In this blog published on Infoworld, Dr Tong Zhang describes how offloading heavy-duty computation tasks to storage nodes would work to enable efficient scaling of data center performance.
Introducing Computational Storage Drive
The inevitable slowing down of Moore’s Law has pushed the computing industry to undergo a paradigm shift from the traditional CPU-only homogeneous computing to heterogeneous computing. With this change, CPUs are complemented with special-purpose domain-specific computing fabrics. As we’ve seen over time, this is well reflected by the tremendous growth of hybrid-CPU/GPU computing, significant investment on AI/ML processors, wide deployment of SmartNIC, and more recently the emergence of computational storage drives. Not surprisingly, as a new entrant into the computing landscape, the computational storage drive sounds quite unfamiliar to most people and many questions naturally arise, e.g., “what is a computational storage drive?”, “where should it be used?”, and “what kind of computational function/capability should it provide?”.

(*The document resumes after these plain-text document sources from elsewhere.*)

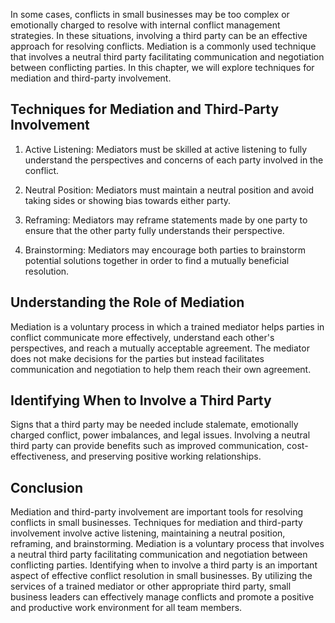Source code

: 
In some cases, conflicts in small businesses may be too complex or emotionally charged to resolve with internal conflict management strategies. In these situations, involving a third party can be an effective approach for resolving conflicts. Mediation is a commonly used technique that involves a neutral third party facilitating communication and negotiation between conflicting parties. In this chapter, we will explore techniques for mediation and third-party involvement.

Techniques for Mediation and Third-Party Involvement
----------------------------------------------------

1. Active Listening: Mediators must be skilled at active listening to fully understand the perspectives and concerns of each party involved in the conflict.

2. Neutral Position: Mediators must maintain a neutral position and avoid taking sides or showing bias towards either party.

3. Reframing: Mediators may reframe statements made by one party to ensure that the other party fully understands their perspective.

4. Brainstorming: Mediators may encourage both parties to brainstorm potential solutions together in order to find a mutually beneficial resolution.

Understanding the Role of Mediation
-----------------------------------

Mediation is a voluntary process in which a trained mediator helps parties in conflict communicate more effectively, understand each other's perspectives, and reach a mutually acceptable agreement. The mediator does not make decisions for the parties but instead facilitates communication and negotiation to help them reach their own agreement.

Identifying When to Involve a Third Party
-----------------------------------------

Signs that a third party may be needed include stalemate, emotionally charged conflict, power imbalances, and legal issues. Involving a neutral third party can provide benefits such as improved communication, cost-effectiveness, and preserving positive working relationships.

Conclusion
----------

Mediation and third-party involvement are important tools for resolving conflicts in small businesses. Techniques for mediation and third-party involvement involve active listening, maintaining a neutral position, reframing, and brainstorming. Mediation is a voluntary process that involves a neutral third party facilitating communication and negotiation between conflicting parties. Identifying when to involve a third party is an important aspect of effective conflict resolution in small businesses. By utilizing the services of a trained mediator or other appropriate third party, small business leaders can effectively manage conflicts and promote a positive and productive work environment for all team members.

Resurgence of A Simple and Decades-Old Idea
The essence of computational storage is to empower data storage devices with additional data processing or computing capabilities. Loosely speaking, any data storage device -built on any storage technology, -such as flash memory and magnetic recording, -that can carry out any data processing tasks beyond its core data storage duty can be called a computational storage drive. The simple idea of empowering data storage devices with additional computing capability is certainly not new. It can be traced back to more than 20 years ago through the intelligent memory (IRAM) and intelligent disks (IDISKs) papers from Professor David Patterson’s group at UC Berkeley around 1997. Fundamentally, computational storage complements host CPUs to form a heterogeneous computing platform. This even stems back to when early academic research showed that such a heterogeneous computing platform can significantly improve the performance and/or energy efficiency for a variety of applications like database, graph processing, and scientific computing. However, the industry chose not to adopt this idea for real world applications simply because previous storage professionals could not justify the investment on such a disruptive concept in the presence of the steady CPU advancement. As a result, this topic has become largely dormant over the past two decades.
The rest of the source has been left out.